In addition, you can also easily retrieve and filter through [ray logs](https://docs.ray.io/en/latest/ray-observability/state/cli.html#ray-logs-api-cli-ref):

-   **`logs`** returns the logs of tasks, actors, workers, or system log files.

#### Example: Inspect cluster resources.

In [None]:
task.remote()

In [None]:
!ray summary tasks

In [None]:
actor = Actor.remote()

In [None]:
actor.call.remote()

In [None]:
!ray list actors

#### Coding exercise

Access more information about the actor you just created by using `ray get <actor_id>` using [CLI](https://docs.ray.io/en/latest/ray-observability/state/cli.html#ray-get) or [Python SDK](https://docs.ray.io/en/latest/ray-observability/state/ray-state-api-reference.html#get-apis) .

In [None]:
### YOUR CODE HERE ###

#### Solution

In [None]:
### SAMPLE IMPLEMENTATION ###
!ray get actors ### FILL IN HERE WITH YOUR <actor_id> ###

### Dashboard UI

The [Ray Dashboard](https://docs.ray.io/en/master/ray-core/ray-dashboard.html) offers a built-in mechanism for viewing the state of cluster resources, [time series](https://en.wikipedia.org/wiki/Time_series) metrics, and other features at a glance.

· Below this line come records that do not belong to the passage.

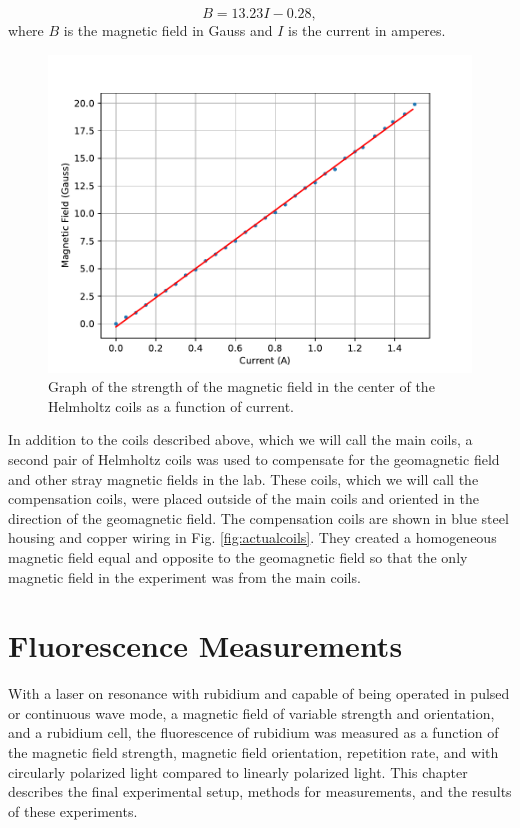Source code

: \begin{equation}
	B = 13.23 I-0.28,
	\label{eq:fieldvcurrent}
\end{equation}
%
where $B$ is the magnetic field in Gauss and $I$ is the current in amperes.

\begin{figure}[h]
		\centering
		\includegraphics[width = .8\textwidth]{Images/FieldvCurrent.pdf}
		\caption{Graph of the strength of the magnetic field in the center of the Helmholtz coils as a function of current.}
		\label{fig:FieldvCurrent}
\end{figure}

In addition to the coils described above, which we will call the main coils, a second pair of Helmholtz coils was used to compensate for the geomagnetic field and other stray magnetic fields in the lab. These coils, which we will call the compensation coils, were placed outside of the main coils and oriented in the direction of the geomagnetic field. The compensation coils are shown in blue steel housing and copper wiring in Fig. \ref{fig:actualcoils}. They created a homogeneous magnetic field equal and opposite to the geomagnetic field so that the only magnetic field in the experiment was from the main coils.



\chapter{Fluorescence Measurements}
With a laser on resonance with rubidium and capable of being operated in pulsed or continuous wave mode, a magnetic field of variable strength and orientation, and a rubidium cell, the fluorescence of rubidium was measured as a function of the magnetic field strength, magnetic field orientation, repetition rate, and with circularly polarized light compared to linearly polarized light. This chapter describes the final experimental setup, methods for measurements, and the results of these experiments.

Information made available via the terminal with the State API is also available to view in the Dashboard UI. You can access the dashboard in a few ways:

-   Through the URL printed when Ray is initialized (the default is <https://localhost:8265>).
-   When using the [cluster launcher](https://docs.ray.io/en/master/cluster/vms/references/ray-cluster-cli.html#monitor-cluster).
-   Under the "Tools" tab in the [Anyscale Console](https://www.anyscale.com/platform) (all built-in; no setup).\

Note: In the Anyscale console, time series metrics are built-in, so you don't have to set anything up. Otherwise, download and configuration instructions for integration with Prometheus and Grafana can be found [here](https://docs.ray.io/en/latest/ray-observability/ray-metrics.html#ray-metrics).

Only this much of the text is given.